▶ Aim of the exercise
From the data, return each line holding the word "used".

:: Records for this exercise

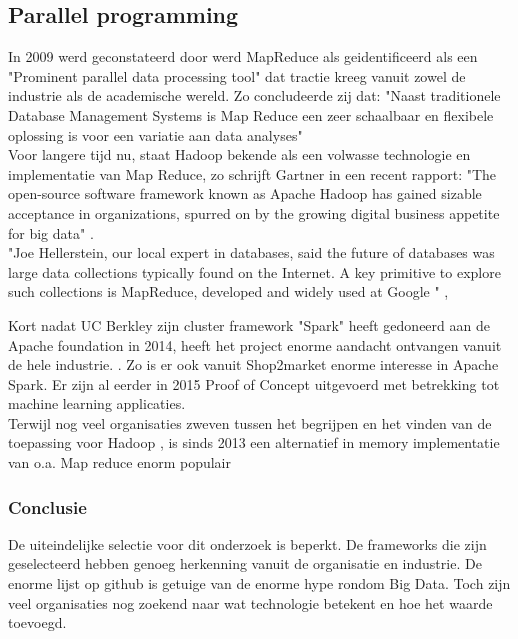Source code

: \clearpage

\subsection{Parallel programming}

In 2009 werd geconstateerd door \cite{aarnio2009parallel} werd MapReduce als geidentificeerd als een "Prominent parallel data processing tool" dat tractie kreeg vanuit zowel de industrie als de academische wereld. Zo concludeerde zij dat: "Naast traditionele Database Management Systems is Map Reduce een zeer schaalbaar en flexibele oplossing is voor een variatie aan data analyses" \parencite{aarnio2009parallel} \\

Voor langere tijd nu, staat Hadoop bekende als een volwasse technologie en implementatie van Map Reduce, zo schrijft Gartner in een recent rapport: "The open-source software framework known as Apache Hadoop has gained sizable acceptance in organizations, spurred on by the growing digital business appetite for big data" \parencite{hadoop2013selection}. \\


"Joe Hellerstein, our local expert in databases, said the future of databases was large data
collections typically found on the Internet. A key primitive to explore such collections is
MapReduce, developed and widely used at Google \parencite{dean2008mapreduce}" \parencite{asanovic2006landscape}, 

Kort nadat UC Berkley zijn cluster framework "Spark" heeft gedoneerd aan de Apache foundation in 2014, heeft het project enorme aandacht ontvangen vanuit de hele industrie. \parencite{spark2015intro}. Zo is er ook vanuit Shop2market enorme interesse in Apache Spark. Er zijn al eerder in 2015 Proof of Concept uitgevoerd met betrekking tot machine learning applicaties. \\

Terwijl nog veel organisaties zweven tussen het begrijpen en het vinden van de toepassing voor Hadoop \parencite{hadoop2015adoption}, is sinds 2013 een alternatief in memory implementatie van o.a. Map reduce enorm populair  \parencite{spark2015intro}

\subsubsection{Conclusie}

De uiteindelijke selectie voor dit onderzoek is beperkt. De frameworks die zijn geselecteerd hebben genoeg herkenning vanuit de organisatie en industrie. De enorme lijst op github is getuige van de enorme hype rondom Big Data. Toch zijn veel organisaties nog zoekend naar wat technologie betekent en hoe het waarde toevoegd\parencite{hadoop2015adoption}.

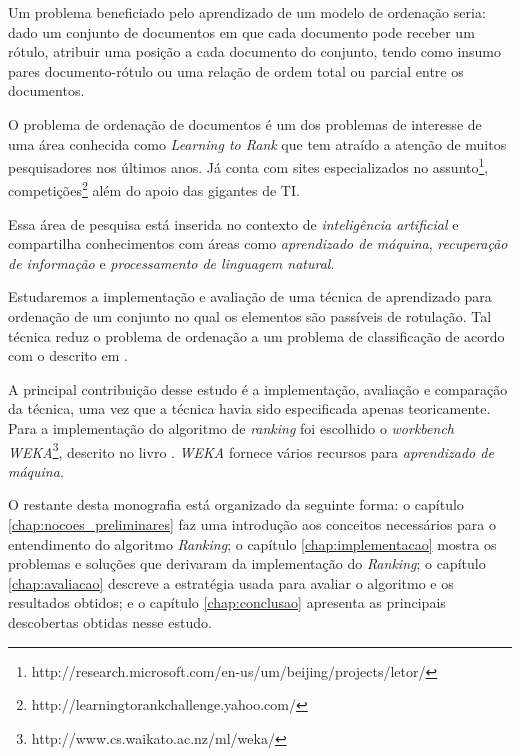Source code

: Um problema beneficiado pelo aprendizado de um modelo de ordenação seria: dado um conjunto de documentos em que cada documento pode receber um rótulo, atribuir uma posição a cada documento do conjunto, tendo como insumo pares documento-rótulo ou uma relação de ordem total ou parcial entre os documentos.

O problema de ordenação de documentos é um dos problemas de interesse de uma área  conhecida como \emph{Learning to Rank} que tem atraído a atenção de muitos pesquisadores nos últimos anos. Já conta com sites especializados no assunto\footnote{http://research.microsoft.com/en-us/um/beijing/projects/letor/}, competições\footnote{http://learningtorankchallenge.yahoo.com/} além do apoio das gigantes de TI.

Essa área de pesquisa está inserida no contexto de \emph{inteligência artificial} e compartilha conhecimentos com áreas como \emph{aprendizado de máquina}, \emph{recuperação de informação} e \emph{processamento de linguagem natural}.

Estudaremos a implementação e avaliação de uma técnica de aprendizado para ordenação de um conjunto no qual os elementos são passíveis de rotulação. Tal técnica reduz o problema de ordenação a um problema de classificação de acordo com o descrito em \cite{langford08}.

A principal contribuição desse estudo é a implementação, avaliação e comparação da técnica, uma vez que a técnica havia sido especificada apenas teoricamente. Para a implementação do algoritmo de \emph{ranking} foi escolhido o  \emph{workbench WEKA}\footnote{http://www.cs.waikato.ac.nz/ml/weka/}, descrito no livro \cite{wekabook}. \emph{WEKA} fornece vários recursos para \emph{aprendizado de máquina}.

O restante desta monografia está organizado da seguinte forma: o capítulo \ref{chap:nocoes_preliminares} faz uma introdução aos conceitos necessários para o entendimento do algoritmo \emph{Ranking}; o capítulo \ref{chap:implementacao} mostra os problemas e soluções que derivaram da implementação do \emph{Ranking}; o capítulo \ref{chap:avaliacao} descreve a estratégia usada para avaliar o algoritmo e os resultados obtidos; e o capítulo \ref{chap:conclusao} apresenta as principais descobertas obtidas nesse estudo.
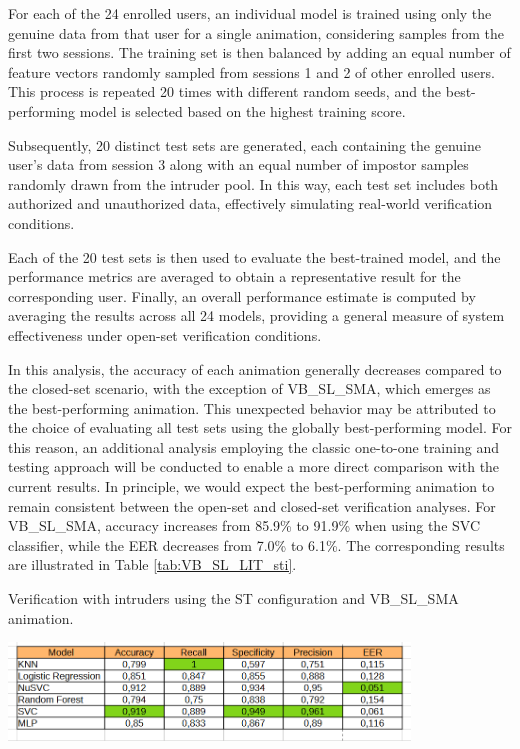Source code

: \documentclass[12pt]{report}
\begin{document}
For each of the 24 enrolled users, an individual model is trained using only the genuine data from that user for a single animation, considering samples from the first two sessions.
The training set is then balanced by adding an equal number of feature vectors randomly sampled from sessions 1 and 2 of other enrolled users.
This process is repeated 20 times with different random seeds, and the best-performing model is selected based on the highest training score.

Subsequently, 20 distinct test sets are generated, each containing the genuine user's data from session 3 along with an equal number of impostor samples randomly drawn from the intruder pool.
In this way, each test set includes both authorized and unauthorized data, effectively simulating real-world verification conditions.

Each of the 20 test sets is then used to evaluate the best-trained model, and the performance metrics are averaged to obtain a representative result for the corresponding user.
Finally, an overall performance estimate is computed by averaging the results across all 24 models, providing a general measure of system effectiveness under open-set verification conditions.

In this analysis, the accuracy of each animation generally decreases compared to the closed-set scenario, with the exception of VB\_SL\_SMA, which emerges as the best-performing animation.
This unexpected behavior may be attributed to the choice of evaluating all test sets using the globally best-performing model.
For this reason, an additional analysis employing the classic one-to-one training and testing approach will be conducted to enable a more direct comparison with the current results.
In principle, we would expect the best-performing animation to remain consistent between the open-set and closed-set verification analyses.
For VB\_SL\_SMA, accuracy increases from 85.9\% to 91.9\% when using the SVC classifier, while the EER decreases from 7.0\% to 6.1\%.
The corresponding results are illustrated in Table \ref{tab:VB_SL_LIT_sti}.

\begin{table}[ht]
    \centering
    \caption{Verification with intruders using the ST configuration and VB\_SL\_SMA animation.}
    \includegraphics[width=0.8\textwidth]{Images/Results/Verification_single_intruders/st/VB_SL_LIT.png}
    \label{tab:VB_SL_LIT_sti}
\end{table}
\end{document}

::::

▶ Exercise answer
MapReduce, developed and widely used at Google \parencite{dean2008mapreduce}" \parencite{asanovic2006landscape}, 
Each of the 20 test sets is then used to evaluate the best-trained model, and the performance metrics are averaged to obtain a representative result for the corresponding user.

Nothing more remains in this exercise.